For my second inquiry, I wanted to find out how people actually move between websites. I looked at the same 56 sites as for the previous analysis, but this time used Similarweb, a prominent web traffic metrics site.
For each site, Similarweb produces data showing what websites people came from and what websites people navigated to next.
I characterized those sites, too, as “racial” or “nonracial,” and identified three types of paths people took when clicking: between two racial sites, between two nonracial sites, or between a racial site and a nonracial one.
In this analysis, the number of clicks between different types of sites would reveal whether bias influenced users’ decisions.
I found significantly greater numbers of clicks between nonracial sites, and fewer numbers of clicks between racial and nonracial sites. That indicates that users are going out of their way to visit nonracial sites.
Capitalizing On Search Engines
This gets us closer to the whole story when it comes to segregated traffic patterns and potential inequalities along racial lines.
My data also showed that nonracial sites rank significantly higher in search results, and therefore likely enjoy greater visibility, than racial sites.
The racial sites are less visible, get less traffic and therefore likely reap fewer benefits from visibility (such as advertising revenue or higher search engine rankings).
It might be tempting to suggest that this merely reflects user preferences.

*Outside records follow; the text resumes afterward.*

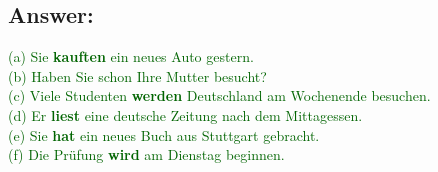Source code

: \documentclass[a4paper,12pt]{article}
\begin{document}
\subsection*{Answer:}
\textcolor{darkgreen}{(a) Sie \textbf{kauften} ein neues Auto gestern.\\} \textcolor{darkgreen}{(b) Haben Sie schon Ihre Mutter besucht?\\}
\textcolor{darkgreen}{(c) Viele Studenten \textbf{werden} Deutschland am Wochenende besuchen.\\}
\textcolor{darkgreen}{(d) Er \textbf{liest} eine deutsche Zeitung nach dem Mittagessen.\\}
\textcolor{darkgreen}{(e) Sie \textbf{hat} ein neues Buch aus Stuttgart gebracht.\\}
\textcolor{darkgreen}{(f) Die Prüfung \textbf{wird} am Dienstag beginnen.\\}
\end{document}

That could be true if users knew what websites they want to go to, and then navigate directly to them. But usually, users don’t. It’s much more likely that people type a word or phrase into a search engine like Google.
In fact, direct traffic accounts for only about one-third of the traffic flow to the web’s top sites. To quote a conclusion from search optimization firm Brightedge, “overwhelmingly, organic search trumps other traffic generators.”
While more research is of course necessary, my work so far suggests that in conjunction with users’ preferred choices to navigate to nonracial sites more than racial sites, search engines do something with a similar effect: Nonracial sites rank significantly higher than racial sites.
That can give racial sites less traffic and less financial support in the form of advertising revenue.
In both of these situations, people and search engines steer traffic in ways that give advantages to nonracial websites and disadvantages to racial sites. This approximates what, in the offline world, is called systemic, structural racism.